=== Begin Enclosure ===

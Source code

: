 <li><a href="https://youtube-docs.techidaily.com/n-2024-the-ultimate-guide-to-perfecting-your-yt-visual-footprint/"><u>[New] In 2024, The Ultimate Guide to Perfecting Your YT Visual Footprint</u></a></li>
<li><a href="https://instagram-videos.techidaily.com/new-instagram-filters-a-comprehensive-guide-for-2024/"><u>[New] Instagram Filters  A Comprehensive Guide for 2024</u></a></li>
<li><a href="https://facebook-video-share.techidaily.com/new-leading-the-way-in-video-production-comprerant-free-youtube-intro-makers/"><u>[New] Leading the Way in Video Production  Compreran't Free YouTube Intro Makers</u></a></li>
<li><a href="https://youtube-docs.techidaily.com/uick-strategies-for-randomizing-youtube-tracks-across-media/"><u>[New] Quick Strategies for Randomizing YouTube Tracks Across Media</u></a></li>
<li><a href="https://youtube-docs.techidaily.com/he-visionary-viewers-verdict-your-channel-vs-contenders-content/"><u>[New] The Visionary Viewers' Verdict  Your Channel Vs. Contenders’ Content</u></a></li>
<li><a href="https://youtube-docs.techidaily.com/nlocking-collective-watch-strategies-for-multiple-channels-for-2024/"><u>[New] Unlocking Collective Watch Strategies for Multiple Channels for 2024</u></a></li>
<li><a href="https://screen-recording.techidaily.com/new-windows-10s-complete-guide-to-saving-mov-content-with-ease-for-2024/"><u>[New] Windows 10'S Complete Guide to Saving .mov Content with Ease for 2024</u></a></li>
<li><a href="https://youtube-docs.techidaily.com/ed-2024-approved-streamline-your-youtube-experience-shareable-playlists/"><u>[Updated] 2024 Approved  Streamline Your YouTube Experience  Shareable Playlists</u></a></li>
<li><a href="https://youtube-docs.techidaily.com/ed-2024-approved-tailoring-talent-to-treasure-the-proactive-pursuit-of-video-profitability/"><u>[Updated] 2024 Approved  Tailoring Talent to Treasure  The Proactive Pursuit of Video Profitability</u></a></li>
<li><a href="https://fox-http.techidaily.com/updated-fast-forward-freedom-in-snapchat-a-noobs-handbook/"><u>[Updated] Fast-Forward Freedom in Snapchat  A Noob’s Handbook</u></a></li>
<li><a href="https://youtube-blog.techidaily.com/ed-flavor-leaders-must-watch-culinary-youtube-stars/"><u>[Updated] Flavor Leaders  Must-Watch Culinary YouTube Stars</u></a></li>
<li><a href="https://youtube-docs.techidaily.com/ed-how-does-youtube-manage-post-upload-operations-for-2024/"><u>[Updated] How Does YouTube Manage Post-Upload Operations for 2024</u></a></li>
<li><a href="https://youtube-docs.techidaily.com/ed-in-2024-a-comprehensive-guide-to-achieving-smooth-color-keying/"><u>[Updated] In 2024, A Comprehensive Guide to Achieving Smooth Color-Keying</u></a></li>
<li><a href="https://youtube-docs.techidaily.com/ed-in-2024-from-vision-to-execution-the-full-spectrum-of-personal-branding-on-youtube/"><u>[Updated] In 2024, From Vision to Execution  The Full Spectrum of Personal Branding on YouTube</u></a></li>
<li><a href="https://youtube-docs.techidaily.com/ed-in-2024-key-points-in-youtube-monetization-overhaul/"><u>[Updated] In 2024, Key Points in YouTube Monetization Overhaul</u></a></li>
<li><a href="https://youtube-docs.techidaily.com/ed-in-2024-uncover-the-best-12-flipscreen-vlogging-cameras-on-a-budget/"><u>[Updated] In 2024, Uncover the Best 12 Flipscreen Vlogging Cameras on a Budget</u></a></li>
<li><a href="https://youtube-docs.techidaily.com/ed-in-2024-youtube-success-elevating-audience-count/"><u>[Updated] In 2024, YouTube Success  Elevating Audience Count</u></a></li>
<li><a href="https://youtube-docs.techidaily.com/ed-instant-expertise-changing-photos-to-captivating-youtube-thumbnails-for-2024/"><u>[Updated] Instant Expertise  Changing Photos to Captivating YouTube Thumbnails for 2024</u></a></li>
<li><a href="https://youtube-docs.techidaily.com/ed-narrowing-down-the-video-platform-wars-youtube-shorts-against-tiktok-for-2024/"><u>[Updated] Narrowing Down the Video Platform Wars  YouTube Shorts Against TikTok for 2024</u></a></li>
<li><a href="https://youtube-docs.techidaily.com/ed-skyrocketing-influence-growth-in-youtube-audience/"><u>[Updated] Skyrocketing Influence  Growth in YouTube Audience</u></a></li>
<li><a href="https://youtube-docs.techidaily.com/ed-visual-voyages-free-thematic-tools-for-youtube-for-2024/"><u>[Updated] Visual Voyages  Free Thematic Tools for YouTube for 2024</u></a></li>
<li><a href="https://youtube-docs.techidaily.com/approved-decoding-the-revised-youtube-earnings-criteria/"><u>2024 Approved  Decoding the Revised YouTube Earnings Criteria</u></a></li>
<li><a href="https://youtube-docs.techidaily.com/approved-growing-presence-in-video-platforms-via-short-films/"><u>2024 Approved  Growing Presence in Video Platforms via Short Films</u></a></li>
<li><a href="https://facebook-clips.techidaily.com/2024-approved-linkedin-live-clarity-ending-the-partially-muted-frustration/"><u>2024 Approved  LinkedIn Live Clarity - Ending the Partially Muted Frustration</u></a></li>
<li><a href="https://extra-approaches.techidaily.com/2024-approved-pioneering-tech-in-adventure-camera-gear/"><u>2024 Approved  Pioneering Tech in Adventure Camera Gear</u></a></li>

=== End Enclosure ===

How to complete this task
From the first line of the data above to the line holding "YT Visual Footprint</u></a></li>", reproduce each line exactly; emit no other lines.

Response for this exercise
Source code

: <li><a href="https://youtube-docs.techidaily.com/n-2024-the-ultimate-guide-to-perfecting-your-yt-visual-footprint/"><u>[New] In 2024, The Ultimate Guide to Perfecting Your YT Visual Footprint</u></a></li>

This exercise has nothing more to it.